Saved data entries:
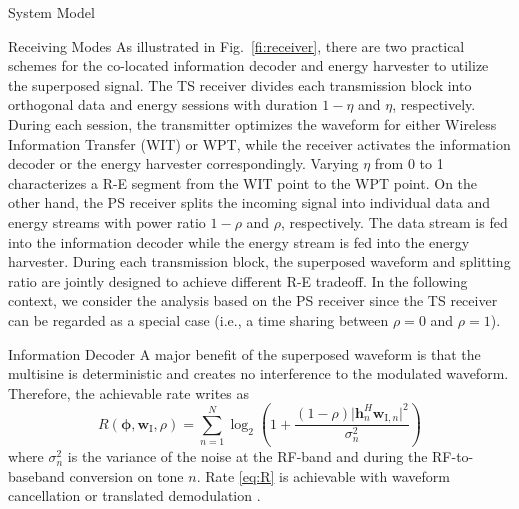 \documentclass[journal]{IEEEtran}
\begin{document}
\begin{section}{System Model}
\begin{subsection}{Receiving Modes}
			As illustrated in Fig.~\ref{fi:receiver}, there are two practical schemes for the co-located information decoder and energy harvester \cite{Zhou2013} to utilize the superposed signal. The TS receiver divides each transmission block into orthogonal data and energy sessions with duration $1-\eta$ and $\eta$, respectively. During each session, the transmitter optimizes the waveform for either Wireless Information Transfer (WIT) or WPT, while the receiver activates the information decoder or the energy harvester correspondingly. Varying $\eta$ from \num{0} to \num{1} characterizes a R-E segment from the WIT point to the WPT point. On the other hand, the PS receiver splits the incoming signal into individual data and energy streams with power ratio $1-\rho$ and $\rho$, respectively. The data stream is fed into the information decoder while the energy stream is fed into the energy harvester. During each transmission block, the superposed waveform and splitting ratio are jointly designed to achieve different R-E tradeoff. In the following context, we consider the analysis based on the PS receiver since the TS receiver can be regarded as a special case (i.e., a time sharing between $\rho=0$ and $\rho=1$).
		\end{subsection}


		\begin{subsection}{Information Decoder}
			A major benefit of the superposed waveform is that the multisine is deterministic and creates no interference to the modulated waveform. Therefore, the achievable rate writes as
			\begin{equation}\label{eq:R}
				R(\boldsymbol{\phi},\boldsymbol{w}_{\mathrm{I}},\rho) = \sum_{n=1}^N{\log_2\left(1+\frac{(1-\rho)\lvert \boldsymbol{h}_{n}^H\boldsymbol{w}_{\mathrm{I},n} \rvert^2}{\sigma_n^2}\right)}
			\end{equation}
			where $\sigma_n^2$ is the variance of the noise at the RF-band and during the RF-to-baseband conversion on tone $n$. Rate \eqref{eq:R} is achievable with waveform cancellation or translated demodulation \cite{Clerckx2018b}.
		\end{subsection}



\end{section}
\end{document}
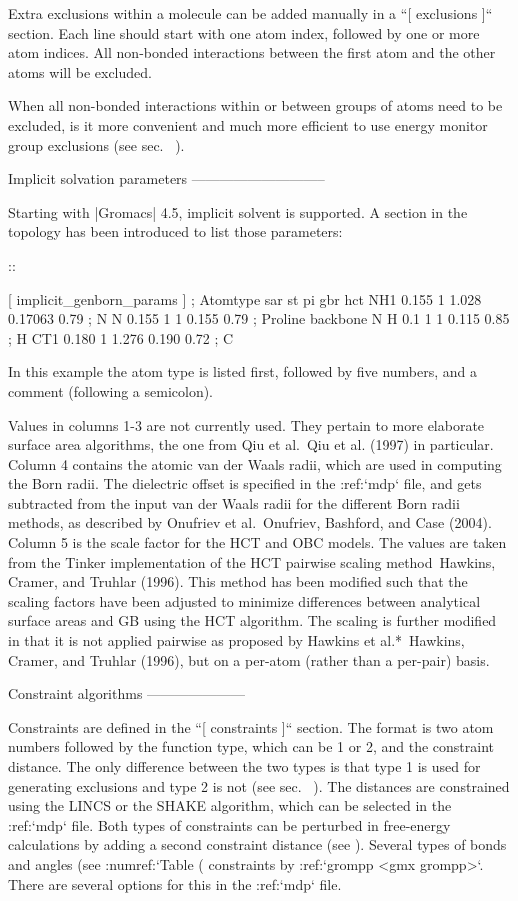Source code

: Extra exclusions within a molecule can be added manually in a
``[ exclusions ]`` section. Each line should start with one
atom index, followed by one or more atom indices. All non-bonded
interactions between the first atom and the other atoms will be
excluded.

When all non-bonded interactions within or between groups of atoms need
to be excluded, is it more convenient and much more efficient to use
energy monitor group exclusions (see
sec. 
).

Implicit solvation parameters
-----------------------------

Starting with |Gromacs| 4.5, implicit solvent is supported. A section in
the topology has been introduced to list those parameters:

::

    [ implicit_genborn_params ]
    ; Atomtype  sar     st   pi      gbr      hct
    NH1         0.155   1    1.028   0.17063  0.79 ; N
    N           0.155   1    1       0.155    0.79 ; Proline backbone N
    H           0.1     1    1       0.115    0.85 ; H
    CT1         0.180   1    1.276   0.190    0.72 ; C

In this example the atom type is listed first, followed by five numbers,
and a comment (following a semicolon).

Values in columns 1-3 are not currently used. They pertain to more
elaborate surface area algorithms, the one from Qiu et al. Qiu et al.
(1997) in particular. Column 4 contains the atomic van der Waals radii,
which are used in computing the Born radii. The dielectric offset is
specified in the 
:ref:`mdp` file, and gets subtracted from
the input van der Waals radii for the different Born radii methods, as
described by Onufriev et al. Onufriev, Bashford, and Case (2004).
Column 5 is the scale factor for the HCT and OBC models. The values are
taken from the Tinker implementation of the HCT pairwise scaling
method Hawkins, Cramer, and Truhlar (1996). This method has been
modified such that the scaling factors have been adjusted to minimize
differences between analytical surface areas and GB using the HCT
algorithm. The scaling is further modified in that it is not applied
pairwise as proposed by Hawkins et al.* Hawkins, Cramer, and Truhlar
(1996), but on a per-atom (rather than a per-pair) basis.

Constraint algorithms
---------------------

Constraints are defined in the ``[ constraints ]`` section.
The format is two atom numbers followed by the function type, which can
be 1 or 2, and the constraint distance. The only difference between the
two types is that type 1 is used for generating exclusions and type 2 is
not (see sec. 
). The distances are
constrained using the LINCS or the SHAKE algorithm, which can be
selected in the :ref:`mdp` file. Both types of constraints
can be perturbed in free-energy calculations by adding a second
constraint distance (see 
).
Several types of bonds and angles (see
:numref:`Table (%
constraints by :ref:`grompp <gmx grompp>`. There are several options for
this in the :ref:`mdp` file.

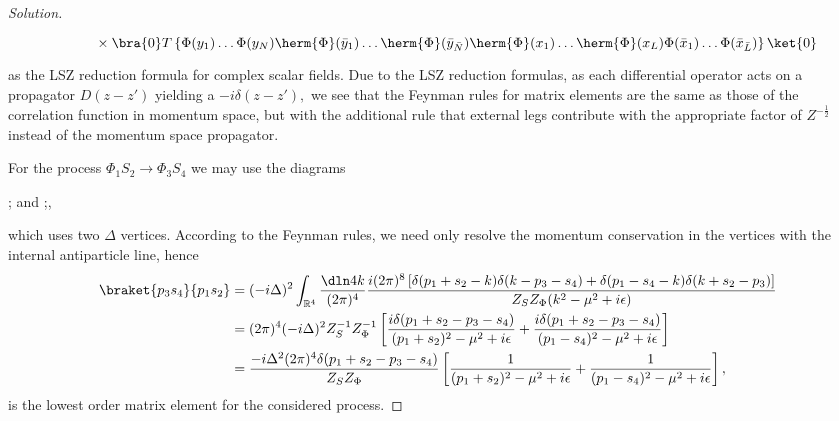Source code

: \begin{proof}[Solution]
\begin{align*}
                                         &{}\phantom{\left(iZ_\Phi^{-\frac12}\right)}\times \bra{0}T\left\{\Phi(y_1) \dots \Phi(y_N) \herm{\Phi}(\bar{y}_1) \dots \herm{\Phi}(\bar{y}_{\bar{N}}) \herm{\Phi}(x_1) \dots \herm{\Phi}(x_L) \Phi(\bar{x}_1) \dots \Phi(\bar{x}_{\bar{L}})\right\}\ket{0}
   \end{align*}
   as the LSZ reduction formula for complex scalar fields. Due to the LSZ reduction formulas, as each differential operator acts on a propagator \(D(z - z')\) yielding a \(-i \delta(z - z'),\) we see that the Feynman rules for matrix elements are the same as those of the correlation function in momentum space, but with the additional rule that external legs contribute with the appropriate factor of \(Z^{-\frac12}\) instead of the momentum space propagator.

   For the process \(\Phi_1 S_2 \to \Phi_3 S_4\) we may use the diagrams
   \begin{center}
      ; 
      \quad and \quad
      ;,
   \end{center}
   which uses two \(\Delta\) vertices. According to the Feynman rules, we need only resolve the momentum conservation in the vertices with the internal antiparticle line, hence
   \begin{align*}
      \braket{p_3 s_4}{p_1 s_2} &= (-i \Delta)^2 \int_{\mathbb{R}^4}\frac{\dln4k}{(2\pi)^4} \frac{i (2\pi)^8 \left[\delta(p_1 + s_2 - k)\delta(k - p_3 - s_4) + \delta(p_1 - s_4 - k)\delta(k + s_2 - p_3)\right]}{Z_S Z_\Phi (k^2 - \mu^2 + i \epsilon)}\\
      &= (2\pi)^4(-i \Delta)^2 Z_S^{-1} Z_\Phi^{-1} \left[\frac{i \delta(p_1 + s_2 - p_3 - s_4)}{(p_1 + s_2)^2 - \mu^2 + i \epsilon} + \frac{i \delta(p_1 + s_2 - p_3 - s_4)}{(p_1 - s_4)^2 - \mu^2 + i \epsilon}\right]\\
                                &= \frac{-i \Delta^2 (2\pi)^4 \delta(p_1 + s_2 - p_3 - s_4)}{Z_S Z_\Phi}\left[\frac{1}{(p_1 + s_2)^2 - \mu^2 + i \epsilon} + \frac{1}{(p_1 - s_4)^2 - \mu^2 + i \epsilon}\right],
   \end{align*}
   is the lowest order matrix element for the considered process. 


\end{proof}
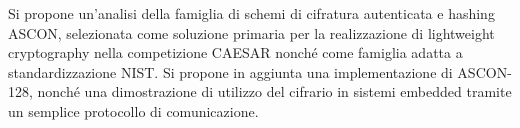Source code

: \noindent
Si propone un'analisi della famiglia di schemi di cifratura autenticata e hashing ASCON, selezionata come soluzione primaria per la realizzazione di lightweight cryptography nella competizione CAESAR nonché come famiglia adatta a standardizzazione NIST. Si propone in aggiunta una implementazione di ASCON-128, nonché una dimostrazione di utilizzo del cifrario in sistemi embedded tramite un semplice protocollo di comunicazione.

§ Exercise
Lines with the word "used" in them are the answer; report each one from the data.

§ Response area
Values in columns 1-3 are not currently used. They pertain to more
which are used in computing the Born radii. The dielectric offset is
two types is that type 1 is used for generating exclusions and type 2 is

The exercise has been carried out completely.